Every record below needs to be printed again exactly.

**** Extracted entries ****

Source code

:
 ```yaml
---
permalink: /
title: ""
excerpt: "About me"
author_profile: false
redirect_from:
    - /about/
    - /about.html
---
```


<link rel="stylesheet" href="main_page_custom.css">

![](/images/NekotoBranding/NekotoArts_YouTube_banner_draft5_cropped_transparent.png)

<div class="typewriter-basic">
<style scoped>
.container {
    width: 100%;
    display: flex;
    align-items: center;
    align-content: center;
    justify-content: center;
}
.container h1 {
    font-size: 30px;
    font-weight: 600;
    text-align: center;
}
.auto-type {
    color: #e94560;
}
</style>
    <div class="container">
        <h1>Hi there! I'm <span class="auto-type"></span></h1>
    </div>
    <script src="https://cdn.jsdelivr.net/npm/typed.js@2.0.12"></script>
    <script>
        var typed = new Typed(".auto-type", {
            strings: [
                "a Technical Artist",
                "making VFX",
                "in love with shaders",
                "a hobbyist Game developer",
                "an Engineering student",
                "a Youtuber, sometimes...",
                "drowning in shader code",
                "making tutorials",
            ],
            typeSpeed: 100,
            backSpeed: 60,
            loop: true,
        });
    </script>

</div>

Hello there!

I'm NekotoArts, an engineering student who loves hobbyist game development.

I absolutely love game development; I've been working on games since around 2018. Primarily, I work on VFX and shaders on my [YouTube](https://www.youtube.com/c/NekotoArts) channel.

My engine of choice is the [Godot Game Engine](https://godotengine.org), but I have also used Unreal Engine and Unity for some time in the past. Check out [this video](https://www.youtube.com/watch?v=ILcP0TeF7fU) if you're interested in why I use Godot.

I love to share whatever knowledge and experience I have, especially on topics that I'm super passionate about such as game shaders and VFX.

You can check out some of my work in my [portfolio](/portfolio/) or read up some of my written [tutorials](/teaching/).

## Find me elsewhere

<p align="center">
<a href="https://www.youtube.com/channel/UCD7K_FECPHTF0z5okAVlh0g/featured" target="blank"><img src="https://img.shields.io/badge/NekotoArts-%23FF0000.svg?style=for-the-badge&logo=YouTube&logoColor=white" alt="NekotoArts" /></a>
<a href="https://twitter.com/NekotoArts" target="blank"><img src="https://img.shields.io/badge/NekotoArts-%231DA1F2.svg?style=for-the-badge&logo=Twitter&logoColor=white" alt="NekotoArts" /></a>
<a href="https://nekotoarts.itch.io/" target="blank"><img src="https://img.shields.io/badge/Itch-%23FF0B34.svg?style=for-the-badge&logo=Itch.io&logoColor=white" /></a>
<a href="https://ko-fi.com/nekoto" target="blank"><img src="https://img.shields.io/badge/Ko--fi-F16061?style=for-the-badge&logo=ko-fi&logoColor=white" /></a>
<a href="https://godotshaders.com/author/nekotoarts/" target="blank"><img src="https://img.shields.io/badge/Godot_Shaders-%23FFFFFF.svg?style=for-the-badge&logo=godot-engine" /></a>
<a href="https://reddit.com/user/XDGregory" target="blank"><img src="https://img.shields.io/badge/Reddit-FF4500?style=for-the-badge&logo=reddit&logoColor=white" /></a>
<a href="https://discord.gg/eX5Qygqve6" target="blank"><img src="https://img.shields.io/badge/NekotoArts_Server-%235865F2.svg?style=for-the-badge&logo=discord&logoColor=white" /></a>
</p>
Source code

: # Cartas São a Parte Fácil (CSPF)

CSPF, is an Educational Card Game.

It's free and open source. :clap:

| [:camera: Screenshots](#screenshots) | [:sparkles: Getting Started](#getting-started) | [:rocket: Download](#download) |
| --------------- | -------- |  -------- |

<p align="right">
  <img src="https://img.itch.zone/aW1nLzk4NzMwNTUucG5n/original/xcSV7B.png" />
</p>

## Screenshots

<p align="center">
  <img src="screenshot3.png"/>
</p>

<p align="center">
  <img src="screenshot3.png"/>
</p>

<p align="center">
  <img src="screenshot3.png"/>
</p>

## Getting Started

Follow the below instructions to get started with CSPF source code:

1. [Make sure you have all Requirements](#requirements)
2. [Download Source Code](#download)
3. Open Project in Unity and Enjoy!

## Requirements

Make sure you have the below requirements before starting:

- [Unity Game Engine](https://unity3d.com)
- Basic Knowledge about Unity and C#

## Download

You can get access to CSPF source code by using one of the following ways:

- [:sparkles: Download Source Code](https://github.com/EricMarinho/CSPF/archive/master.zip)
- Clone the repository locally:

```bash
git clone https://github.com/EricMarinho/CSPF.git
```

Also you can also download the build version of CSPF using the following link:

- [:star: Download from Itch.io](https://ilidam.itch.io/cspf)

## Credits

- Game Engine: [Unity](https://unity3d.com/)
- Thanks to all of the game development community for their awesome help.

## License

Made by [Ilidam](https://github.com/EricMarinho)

****

Result below:
Source code

:
 ```yaml
---
permalink: /
title: ""
excerpt: "About me"
author_profile: false
redirect_from:
    - /about/
    - /about.html
---
```


<link rel="stylesheet" href="main_page_custom.css">

![](/images/NekotoBranding/NekotoArts_YouTube_banner_draft5_cropped_transparent.png)

<div class="typewriter-basic">
<style scoped>
.container {
    width: 100%;
    display: flex;
    align-items: center;
    align-content: center;
    justify-content: center;
}
.container h1 {
    font-size: 30px;
    font-weight: 600;
    text-align: center;
}
.auto-type {
    color: #e94560;
}
</style>
    <div class="container">
        <h1>Hi there! I'm <span class="auto-type"></span></h1>
    </div>
    <script src="https://cdn.jsdelivr.net/npm/typed.js@2.0.12"></script>
    <script>
        var typed = new Typed(".auto-type", {
            strings: [
                "a Technical Artist",
                "making VFX",
                "in love with shaders",
                "a hobbyist Game developer",
                "an Engineering student",
                "a Youtuber, sometimes...",
                "drowning in shader code",
                "making tutorials",
            ],
            typeSpeed: 100,
            backSpeed: 60,
            loop: true,
        });
    </script>

</div>

Hello there!

I'm NekotoArts, an engineering student who loves hobbyist game development.

I absolutely love game development; I've been working on games since around 2018. Primarily, I work on VFX and shaders on my [YouTube](https://www.youtube.com/c/NekotoArts) channel.

My engine of choice is the [Godot Game Engine](https://godotengine.org), but I have also used Unreal Engine and Unity for some time in the past. Check out [this video](https://www.youtube.com/watch?v=ILcP0TeF7fU) if you're interested in why I use Godot.

I love to share whatever knowledge and experience I have, especially on topics that I'm super passionate about such as game shaders and VFX.

You can check out some of my work in my [portfolio](/portfolio/) or read up some of my written [tutorials](/teaching/).

## Find me elsewhere

<p align="center">
<a href="https://www.youtube.com/channel/UCD7K_FECPHTF0z5okAVlh0g/featured" target="blank"><img src="https://img.shields.io/badge/NekotoArts-%23FF0000.svg?style=for-the-badge&logo=YouTube&logoColor=white" alt="NekotoArts" /></a>
<a href="https://twitter.com/NekotoArts" target="blank"><img src="https://img.shields.io/badge/NekotoArts-%231DA1F2.svg?style=for-the-badge&logo=Twitter&logoColor=white" alt="NekotoArts" /></a>
<a href="https://nekotoarts.itch.io/" target="blank"><img src="https://img.shields.io/badge/Itch-%23FF0B34.svg?style=for-the-badge&logo=Itch.io&logoColor=white" /></a>
<a href="https://ko-fi.com/nekoto" target="blank"><img src="https://img.shields.io/badge/Ko--fi-F16061?style=for-the-badge&logo=ko-fi&logoColor=white" /></a>
<a href="https://godotshaders.com/author/nekotoarts/" target="blank"><img src="https://img.shields.io/badge/Godot_Shaders-%23FFFFFF.svg?style=for-the-badge&logo=godot-engine" /></a>
<a href="https://reddit.com/user/XDGregory" target="blank"><img src="https://img.shields.io/badge/Reddit-FF4500?style=for-the-badge&logo=reddit&logoColor=white" /></a>
<a href="https://discord.gg/eX5Qygqve6" target="blank"><img src="https://img.shields.io/badge/NekotoArts_Server-%235865F2.svg?style=for-the-badge&logo=discord&logoColor=white" /></a>
</p>
Source code

: # Cartas São a Parte Fácil (CSPF)

CSPF, is an Educational Card Game.

It's free and open source. :clap:

| [:camera: Screenshots](#screenshots) | [:sparkles: Getting Started](#getting-started) | [:rocket: Download](#download) |
| --------------- | -------- |  -------- |

<p align="right">
  <img src="https://img.itch.zone/aW1nLzk4NzMwNTUucG5n/original/xcSV7B.png" />
</p>

## Screenshots

<p align="center">
  <img src="screenshot3.png"/>
</p>

<p align="center">
  <img src="screenshot3.png"/>
</p>

<p align="center">
  <img src="screenshot3.png"/>
</p>

## Getting Started

Follow the below instructions to get started with CSPF source code:

1. [Make sure you have all Requirements](#requirements)
2. [Download Source Code](#download)
3. Open Project in Unity and Enjoy!

## Requirements

Make sure you have the below requirements before starting:

- [Unity Game Engine](https://unity3d.com)
- Basic Knowledge about Unity and C#

## Download

You can get access to CSPF source code by using one of the following ways:

- [:sparkles: Download Source Code](https://github.com/EricMarinho/CSPF/archive/master.zip)
- Clone the repository locally:

```bash
git clone https://github.com/EricMarinho/CSPF.git
```

Also you can also download the build version of CSPF using the following link:

- [:star: Download from Itch.io](https://ilidam.itch.io/cspf)

## Credits

- Game Engine: [Unity](https://unity3d.com/)
- Thanks to all of the game development community for their awesome help.

## License

Made by [Ilidam](https://github.com/EricMarinho)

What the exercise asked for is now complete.